— Exercise directions —
Reproduce the listing below exactly, beginning with its first line and ending with the line that holds "Under rare circumstances"; pictures are not part of the copy.

— Supplied records —
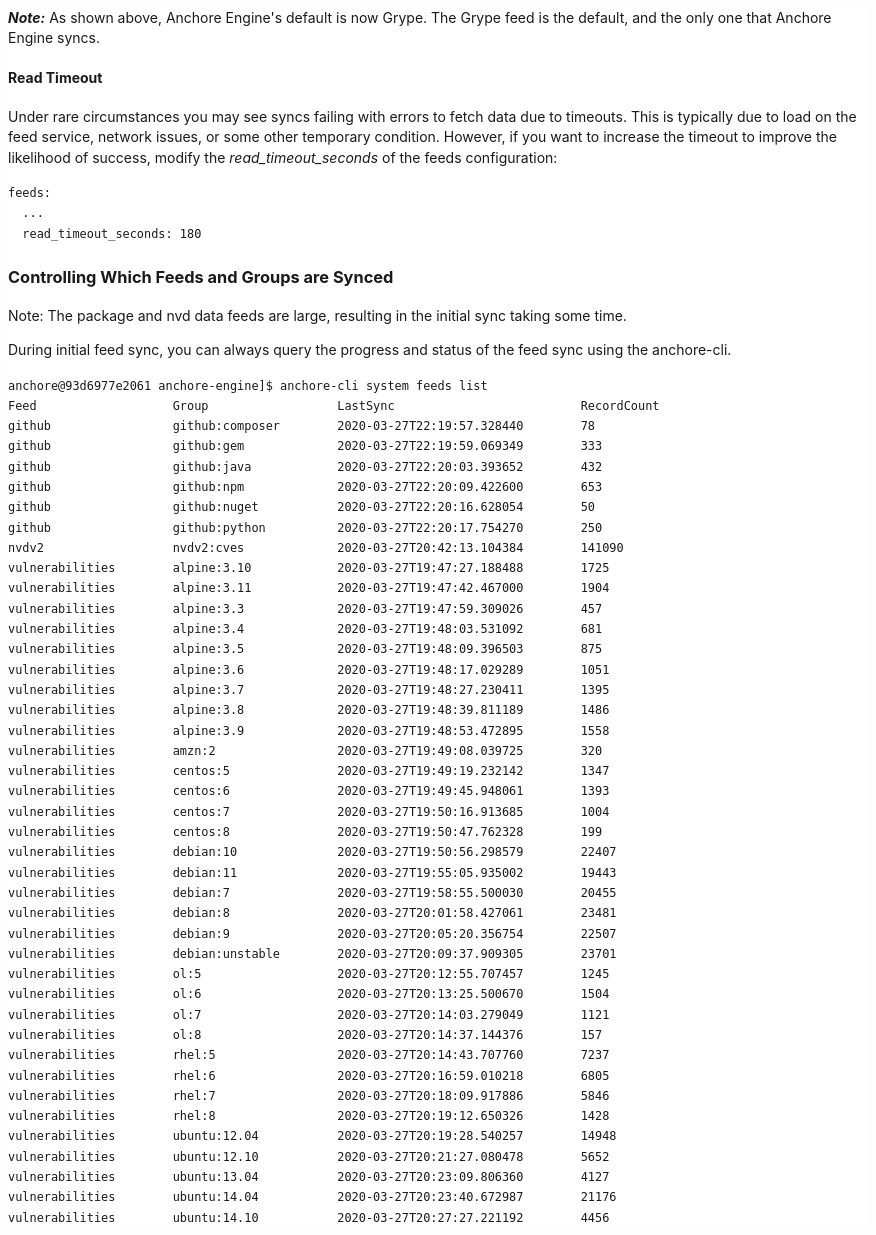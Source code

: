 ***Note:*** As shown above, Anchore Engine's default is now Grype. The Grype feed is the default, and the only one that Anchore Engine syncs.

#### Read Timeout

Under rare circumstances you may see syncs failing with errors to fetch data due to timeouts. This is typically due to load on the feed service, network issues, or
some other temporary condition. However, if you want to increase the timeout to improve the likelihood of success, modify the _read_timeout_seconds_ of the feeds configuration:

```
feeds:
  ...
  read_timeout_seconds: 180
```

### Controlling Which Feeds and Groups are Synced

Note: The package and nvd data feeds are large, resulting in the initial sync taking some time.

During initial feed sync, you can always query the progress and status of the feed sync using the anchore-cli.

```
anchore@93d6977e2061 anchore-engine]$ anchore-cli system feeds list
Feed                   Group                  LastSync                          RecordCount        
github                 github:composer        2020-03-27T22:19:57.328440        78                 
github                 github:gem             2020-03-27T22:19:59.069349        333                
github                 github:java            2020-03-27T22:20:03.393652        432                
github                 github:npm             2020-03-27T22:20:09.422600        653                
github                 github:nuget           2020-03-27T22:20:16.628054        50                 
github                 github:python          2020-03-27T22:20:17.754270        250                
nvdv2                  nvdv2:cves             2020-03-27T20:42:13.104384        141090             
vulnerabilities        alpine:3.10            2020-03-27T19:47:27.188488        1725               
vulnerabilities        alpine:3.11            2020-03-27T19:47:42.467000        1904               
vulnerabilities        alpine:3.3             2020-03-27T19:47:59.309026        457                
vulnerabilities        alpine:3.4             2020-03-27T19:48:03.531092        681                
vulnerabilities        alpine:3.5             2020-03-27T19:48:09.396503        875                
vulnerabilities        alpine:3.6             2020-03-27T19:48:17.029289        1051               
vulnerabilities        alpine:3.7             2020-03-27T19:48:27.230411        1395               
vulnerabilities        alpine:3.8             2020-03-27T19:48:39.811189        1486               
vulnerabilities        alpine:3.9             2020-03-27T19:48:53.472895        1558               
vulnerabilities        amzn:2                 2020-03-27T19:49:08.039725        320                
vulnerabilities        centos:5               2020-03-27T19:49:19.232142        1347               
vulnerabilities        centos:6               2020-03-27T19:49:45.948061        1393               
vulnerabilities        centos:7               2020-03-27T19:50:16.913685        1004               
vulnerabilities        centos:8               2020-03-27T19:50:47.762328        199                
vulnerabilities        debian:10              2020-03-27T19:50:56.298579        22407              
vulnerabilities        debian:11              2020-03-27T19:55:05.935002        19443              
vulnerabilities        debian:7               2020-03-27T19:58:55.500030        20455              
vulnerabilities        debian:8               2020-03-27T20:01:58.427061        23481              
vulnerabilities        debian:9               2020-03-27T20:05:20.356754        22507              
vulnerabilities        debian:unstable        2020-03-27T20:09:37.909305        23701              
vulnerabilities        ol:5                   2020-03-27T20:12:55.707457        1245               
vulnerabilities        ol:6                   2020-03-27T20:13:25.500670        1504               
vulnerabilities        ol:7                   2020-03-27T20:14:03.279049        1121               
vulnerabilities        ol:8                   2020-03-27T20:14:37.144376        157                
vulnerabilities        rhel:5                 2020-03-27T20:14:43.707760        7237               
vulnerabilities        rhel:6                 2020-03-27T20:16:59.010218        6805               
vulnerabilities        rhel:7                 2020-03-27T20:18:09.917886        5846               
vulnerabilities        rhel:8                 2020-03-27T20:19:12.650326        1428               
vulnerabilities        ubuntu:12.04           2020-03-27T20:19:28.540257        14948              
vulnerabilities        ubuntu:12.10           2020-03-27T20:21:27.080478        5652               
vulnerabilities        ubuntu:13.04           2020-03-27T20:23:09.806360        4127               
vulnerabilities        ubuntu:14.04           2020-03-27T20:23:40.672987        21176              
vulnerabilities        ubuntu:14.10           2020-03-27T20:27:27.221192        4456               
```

— The completed task —
Source code

: ***Note:*** As shown above, Anchore Engine's default is now Grype. The Grype feed is the default, and the only one that Anchore Engine syncs.

#### Read Timeout

Under rare circumstances you may see syncs failing with errors to fetch data due to timeouts. This is typically due to load on the feed service, network issues, or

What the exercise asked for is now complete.